__What is needed__:
From the first line of the material through the line that holds "Bringing equivalency to a hierarchy", repeat each line exactly and skip any picture.

__Records for the exercise__:
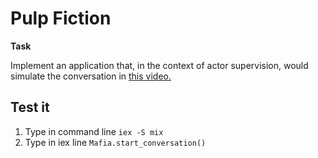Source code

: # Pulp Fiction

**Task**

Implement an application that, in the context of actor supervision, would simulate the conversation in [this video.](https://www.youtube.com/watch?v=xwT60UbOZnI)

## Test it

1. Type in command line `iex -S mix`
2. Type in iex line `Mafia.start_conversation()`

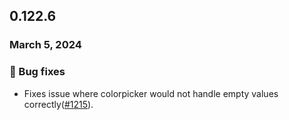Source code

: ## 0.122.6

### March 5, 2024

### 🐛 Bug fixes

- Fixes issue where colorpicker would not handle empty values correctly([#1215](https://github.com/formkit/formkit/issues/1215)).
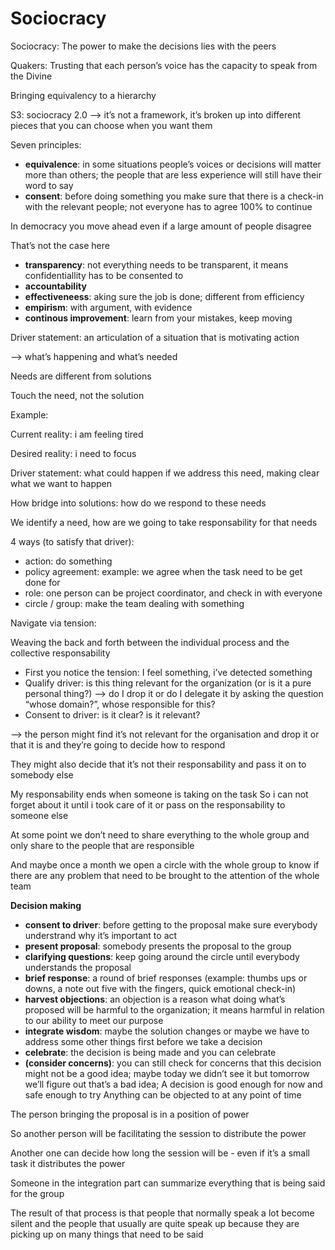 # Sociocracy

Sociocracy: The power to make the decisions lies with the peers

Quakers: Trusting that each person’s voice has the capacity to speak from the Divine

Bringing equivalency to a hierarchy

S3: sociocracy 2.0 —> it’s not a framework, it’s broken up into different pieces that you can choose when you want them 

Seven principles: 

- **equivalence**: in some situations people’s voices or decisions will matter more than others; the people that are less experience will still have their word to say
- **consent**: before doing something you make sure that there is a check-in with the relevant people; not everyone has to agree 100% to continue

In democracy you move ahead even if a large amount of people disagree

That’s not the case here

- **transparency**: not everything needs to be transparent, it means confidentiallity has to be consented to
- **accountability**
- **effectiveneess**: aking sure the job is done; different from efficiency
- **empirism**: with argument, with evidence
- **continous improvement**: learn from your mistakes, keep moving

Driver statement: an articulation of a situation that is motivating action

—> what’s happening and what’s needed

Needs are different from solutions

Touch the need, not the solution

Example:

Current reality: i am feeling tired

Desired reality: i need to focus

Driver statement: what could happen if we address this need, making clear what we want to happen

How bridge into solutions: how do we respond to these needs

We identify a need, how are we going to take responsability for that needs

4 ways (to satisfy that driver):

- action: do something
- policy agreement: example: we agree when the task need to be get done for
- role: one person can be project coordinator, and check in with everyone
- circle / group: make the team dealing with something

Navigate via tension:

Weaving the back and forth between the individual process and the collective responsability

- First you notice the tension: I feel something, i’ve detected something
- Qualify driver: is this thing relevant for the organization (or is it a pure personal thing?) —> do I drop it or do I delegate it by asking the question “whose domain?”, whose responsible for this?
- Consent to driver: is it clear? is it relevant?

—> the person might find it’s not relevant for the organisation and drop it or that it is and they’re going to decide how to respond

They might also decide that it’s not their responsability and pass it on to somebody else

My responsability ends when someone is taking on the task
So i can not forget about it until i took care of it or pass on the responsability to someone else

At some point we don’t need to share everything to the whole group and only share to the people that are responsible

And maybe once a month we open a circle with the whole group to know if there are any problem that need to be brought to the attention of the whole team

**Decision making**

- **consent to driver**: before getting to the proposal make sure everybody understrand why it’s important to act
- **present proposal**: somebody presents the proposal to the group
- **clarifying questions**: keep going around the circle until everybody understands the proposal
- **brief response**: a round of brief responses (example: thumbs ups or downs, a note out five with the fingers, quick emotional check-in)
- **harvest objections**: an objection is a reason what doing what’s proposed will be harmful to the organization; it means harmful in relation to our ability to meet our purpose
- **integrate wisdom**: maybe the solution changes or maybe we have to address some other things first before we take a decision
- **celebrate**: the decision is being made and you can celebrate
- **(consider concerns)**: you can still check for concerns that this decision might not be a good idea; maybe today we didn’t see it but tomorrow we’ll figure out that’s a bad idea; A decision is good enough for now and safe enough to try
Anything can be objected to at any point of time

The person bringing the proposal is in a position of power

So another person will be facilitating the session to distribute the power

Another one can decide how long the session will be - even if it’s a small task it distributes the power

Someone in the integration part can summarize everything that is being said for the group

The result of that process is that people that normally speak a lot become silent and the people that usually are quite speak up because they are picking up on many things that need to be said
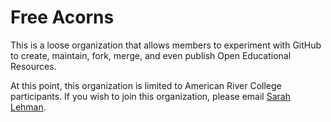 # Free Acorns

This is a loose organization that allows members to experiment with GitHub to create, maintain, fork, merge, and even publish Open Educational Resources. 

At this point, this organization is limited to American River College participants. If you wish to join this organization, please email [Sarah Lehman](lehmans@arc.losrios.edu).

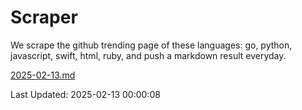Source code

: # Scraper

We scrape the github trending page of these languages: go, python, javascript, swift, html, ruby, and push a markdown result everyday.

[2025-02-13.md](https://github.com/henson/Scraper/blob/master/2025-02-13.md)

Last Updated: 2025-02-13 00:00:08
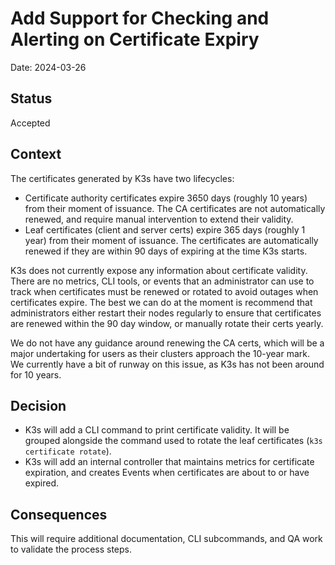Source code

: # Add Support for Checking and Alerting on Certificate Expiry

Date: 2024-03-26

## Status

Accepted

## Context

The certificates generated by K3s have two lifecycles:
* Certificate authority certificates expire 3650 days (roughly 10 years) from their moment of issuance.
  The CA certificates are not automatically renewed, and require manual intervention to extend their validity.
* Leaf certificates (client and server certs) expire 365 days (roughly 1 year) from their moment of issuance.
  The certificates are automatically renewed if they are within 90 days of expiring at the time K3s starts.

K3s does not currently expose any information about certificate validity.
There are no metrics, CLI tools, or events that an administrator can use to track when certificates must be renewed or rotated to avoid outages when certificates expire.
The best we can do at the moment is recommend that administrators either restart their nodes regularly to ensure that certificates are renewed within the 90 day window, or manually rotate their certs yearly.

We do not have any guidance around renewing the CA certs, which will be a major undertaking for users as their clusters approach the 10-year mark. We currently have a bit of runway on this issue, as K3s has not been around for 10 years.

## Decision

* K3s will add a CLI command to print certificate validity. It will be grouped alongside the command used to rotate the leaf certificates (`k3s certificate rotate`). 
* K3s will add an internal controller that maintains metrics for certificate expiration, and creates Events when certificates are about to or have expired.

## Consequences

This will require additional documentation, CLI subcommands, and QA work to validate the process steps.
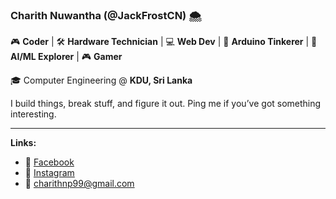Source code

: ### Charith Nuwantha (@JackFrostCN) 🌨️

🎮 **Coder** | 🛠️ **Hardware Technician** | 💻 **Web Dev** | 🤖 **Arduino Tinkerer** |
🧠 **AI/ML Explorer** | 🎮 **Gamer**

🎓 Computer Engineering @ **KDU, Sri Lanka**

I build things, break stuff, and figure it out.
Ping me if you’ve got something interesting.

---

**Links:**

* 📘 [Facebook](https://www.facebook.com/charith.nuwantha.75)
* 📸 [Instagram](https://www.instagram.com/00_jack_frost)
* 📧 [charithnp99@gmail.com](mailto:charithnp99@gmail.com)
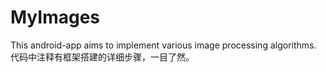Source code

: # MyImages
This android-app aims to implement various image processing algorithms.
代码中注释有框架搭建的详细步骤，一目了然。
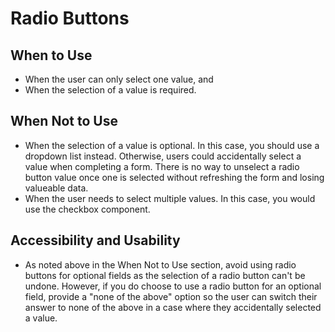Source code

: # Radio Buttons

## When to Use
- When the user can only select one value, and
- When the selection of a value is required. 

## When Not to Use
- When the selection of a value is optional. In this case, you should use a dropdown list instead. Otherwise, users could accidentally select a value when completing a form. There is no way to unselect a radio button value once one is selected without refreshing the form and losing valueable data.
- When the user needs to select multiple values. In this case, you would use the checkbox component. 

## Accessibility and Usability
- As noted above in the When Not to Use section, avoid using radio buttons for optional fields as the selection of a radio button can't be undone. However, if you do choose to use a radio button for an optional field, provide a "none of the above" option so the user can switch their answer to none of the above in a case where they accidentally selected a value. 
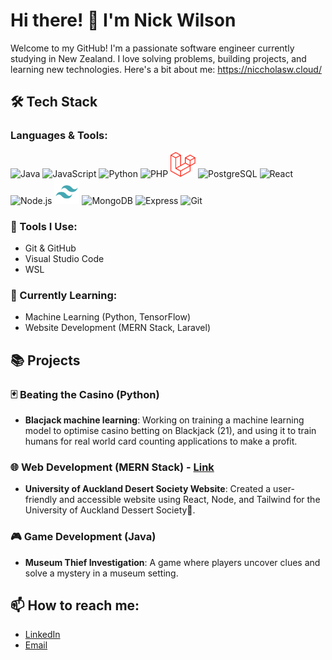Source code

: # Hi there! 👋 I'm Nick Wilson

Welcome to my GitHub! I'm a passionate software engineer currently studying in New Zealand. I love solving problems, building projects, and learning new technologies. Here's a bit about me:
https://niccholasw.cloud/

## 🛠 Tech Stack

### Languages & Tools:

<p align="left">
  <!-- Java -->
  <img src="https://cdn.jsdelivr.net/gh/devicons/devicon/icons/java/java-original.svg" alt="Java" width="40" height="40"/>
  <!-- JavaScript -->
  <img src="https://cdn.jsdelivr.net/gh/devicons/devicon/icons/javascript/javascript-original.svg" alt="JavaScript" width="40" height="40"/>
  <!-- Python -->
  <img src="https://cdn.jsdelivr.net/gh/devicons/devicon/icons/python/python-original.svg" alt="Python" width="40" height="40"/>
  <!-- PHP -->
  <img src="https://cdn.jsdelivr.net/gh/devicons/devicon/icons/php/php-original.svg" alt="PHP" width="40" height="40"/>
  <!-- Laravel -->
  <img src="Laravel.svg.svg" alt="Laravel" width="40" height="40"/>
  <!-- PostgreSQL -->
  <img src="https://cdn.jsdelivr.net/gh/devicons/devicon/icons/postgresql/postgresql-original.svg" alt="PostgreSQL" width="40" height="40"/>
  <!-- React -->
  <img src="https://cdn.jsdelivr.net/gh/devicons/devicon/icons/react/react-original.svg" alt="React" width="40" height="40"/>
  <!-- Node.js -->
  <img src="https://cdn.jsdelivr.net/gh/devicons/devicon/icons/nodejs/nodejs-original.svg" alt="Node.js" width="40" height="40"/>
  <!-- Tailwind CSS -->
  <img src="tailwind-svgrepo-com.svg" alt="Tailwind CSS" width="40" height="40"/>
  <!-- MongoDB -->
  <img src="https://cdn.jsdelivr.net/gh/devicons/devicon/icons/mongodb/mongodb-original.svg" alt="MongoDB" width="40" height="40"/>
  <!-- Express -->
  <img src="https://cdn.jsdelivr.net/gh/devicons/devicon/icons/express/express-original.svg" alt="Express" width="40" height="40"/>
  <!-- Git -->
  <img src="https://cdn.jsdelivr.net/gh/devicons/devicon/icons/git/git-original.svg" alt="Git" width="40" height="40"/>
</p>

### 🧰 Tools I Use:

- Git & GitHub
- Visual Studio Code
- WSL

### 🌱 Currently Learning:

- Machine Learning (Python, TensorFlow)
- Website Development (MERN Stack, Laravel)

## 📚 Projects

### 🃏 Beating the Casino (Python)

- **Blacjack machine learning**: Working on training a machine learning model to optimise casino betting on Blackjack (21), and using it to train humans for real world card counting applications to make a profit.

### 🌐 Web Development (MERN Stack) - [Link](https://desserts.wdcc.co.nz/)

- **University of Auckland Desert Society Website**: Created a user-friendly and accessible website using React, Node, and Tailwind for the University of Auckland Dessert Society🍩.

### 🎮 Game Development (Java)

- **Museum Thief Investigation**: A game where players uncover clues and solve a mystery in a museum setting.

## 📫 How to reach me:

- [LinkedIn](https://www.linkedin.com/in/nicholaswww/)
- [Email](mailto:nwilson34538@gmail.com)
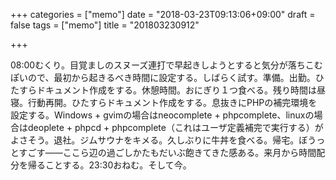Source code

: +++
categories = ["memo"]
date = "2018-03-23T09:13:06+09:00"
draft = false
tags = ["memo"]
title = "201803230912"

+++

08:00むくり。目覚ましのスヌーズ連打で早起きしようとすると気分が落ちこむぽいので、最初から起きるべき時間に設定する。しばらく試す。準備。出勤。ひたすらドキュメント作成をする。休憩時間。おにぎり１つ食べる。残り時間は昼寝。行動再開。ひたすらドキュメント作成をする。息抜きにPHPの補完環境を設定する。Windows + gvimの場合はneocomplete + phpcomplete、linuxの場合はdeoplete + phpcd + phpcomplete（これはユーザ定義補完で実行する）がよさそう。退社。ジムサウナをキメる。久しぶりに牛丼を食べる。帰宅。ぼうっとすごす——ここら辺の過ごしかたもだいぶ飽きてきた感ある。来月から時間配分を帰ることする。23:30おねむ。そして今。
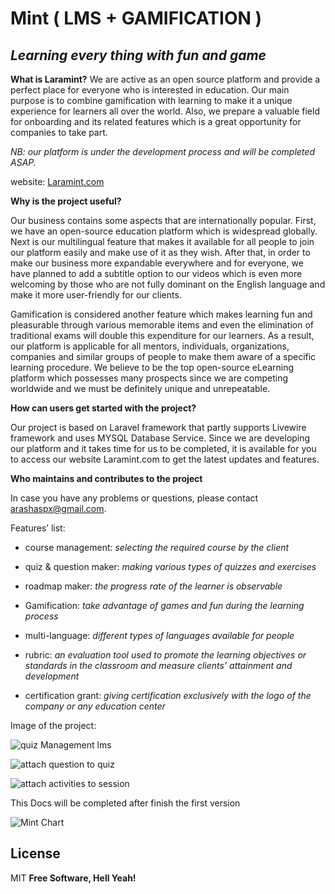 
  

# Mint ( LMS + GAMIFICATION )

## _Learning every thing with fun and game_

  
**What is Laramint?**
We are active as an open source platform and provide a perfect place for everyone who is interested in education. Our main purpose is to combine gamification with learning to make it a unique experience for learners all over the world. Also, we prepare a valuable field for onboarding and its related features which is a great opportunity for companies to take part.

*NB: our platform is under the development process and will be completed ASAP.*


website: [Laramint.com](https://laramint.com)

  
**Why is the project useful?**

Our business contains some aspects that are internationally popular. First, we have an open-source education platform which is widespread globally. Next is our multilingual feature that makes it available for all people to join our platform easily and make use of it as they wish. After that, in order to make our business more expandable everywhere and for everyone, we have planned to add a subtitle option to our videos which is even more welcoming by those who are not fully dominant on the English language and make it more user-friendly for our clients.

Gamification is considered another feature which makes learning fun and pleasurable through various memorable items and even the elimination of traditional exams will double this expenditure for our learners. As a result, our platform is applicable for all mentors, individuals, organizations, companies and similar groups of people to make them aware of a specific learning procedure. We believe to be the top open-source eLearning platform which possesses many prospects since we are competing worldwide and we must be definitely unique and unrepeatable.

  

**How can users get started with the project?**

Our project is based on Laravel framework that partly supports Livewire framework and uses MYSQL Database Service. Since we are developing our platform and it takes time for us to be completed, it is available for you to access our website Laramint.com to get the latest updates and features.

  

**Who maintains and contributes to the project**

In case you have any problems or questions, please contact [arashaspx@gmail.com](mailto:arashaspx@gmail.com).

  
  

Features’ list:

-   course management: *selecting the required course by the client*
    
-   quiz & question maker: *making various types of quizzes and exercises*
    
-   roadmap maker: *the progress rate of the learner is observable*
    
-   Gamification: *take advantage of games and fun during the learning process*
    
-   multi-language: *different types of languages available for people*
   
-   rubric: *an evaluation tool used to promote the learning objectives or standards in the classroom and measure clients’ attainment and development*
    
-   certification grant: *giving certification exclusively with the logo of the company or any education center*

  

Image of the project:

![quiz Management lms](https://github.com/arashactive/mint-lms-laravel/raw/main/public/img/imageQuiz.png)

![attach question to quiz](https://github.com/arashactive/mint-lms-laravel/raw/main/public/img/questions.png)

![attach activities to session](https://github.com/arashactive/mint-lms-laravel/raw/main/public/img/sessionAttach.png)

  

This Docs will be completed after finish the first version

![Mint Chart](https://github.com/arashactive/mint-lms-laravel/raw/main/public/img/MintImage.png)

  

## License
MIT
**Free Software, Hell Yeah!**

__Task result__:
Source code

: # Pulp Fiction

**Task**

Implement an application that, in the context of actor supervision, would simulate the conversation in [this video.](https://www.youtube.com/watch?v=xwT60UbOZnI)

## Test it

1. Type in command line `iex -S mix`
2. Type in iex line `Mafia.start_conversation()`

Source code

: ## 0.122.6

### March 5, 2024

### 🐛 Bug fixes

- Fixes issue where colorpicker would not handle empty values correctly([#1215](https://github.com/formkit/formkit/issues/1215)).
 # Sociocracy

Sociocracy: The power to make the decisions lies with the peers

Quakers: Trusting that each person’s voice has the capacity to speak from the Divine

Bringing equivalency to a hierarchy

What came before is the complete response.